La Cour de cassation a rendu son verdict ce mardi 2 septembre 2025, l’ancien ministre de la Justice Constant Mutamba a été reconnu coupable du détournement de fonds publics initialement alloués à la construction d’une prison à kisangani, l’ex ministre a été condamné à trois ans de travaux forcés, assortis de la privation de son droit de vote et de son éligibilité pendant cinq ans après l’exécution de sa peine.

Un procès sous haute surveillance

Ce procès, suivi avec une attention particulière par l’opinion nationale et internationale, s’est tenu dans un climat de tension. Autour du siège de la Cour de cassation, situé dans la commune de la Gombe, la sécurité était maximale : déploiement de forces de l’ordre, barrages filtrants et accès restreint. Un dispositif qui traduisait la sensibilité du dossier et l’inquiétude des autorités face à d’éventuelles manifestations.

Ses avocats ont, de leur côté, plaidé l’instrumentalisation politique de la justice, estimant que la procédure visait avant tout à écarter leur client des prochaines échéances électorales.

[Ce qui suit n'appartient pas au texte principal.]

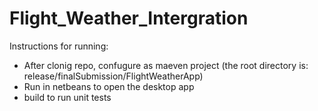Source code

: # Flight_Weather_Intergration

Instructions for running:

- After clonig repo, confugure as maeven project
  (the root directory is: release/finalSubmission/FlightWeatherApp)
- Run in netbeans to open the desktop app
- build to run unit tests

Âgé d’une quarantaine d’années, Constant Mutamba s’est imposé ces dernières années comme une voix discordante au sein de l’espace politique congolais. il s’est progressivement affirmé comme l’un des opposants les plus critiques du régime en place, notamment sur les questions de gouvernance, de libertés publiques et de transparence électorale. Avant d’etre nommé dans le gouvernement Suminwa, ministre d’État en charge de la justice et garde des sceaux,

Président du mouvement politique Nouvelle Génération pour l’Émergence du Congo (NOGEC), Mutamba avait gagné en popularité grâce à ses prises de parole tranchées et sa capacité à mobiliser une jeunesse frustrée par les inégalités et le chômage.

Cette condamnation ouvre désormais une nouvelle phase d’incertitudes sur l’avenir politique de Constant Mutamba, connu pour ses prises de position critiques vis-à-vis du pouvoir en place. Les réactions officielles de son parti et des acteurs de la société civile sont attendues dans les heures à venir.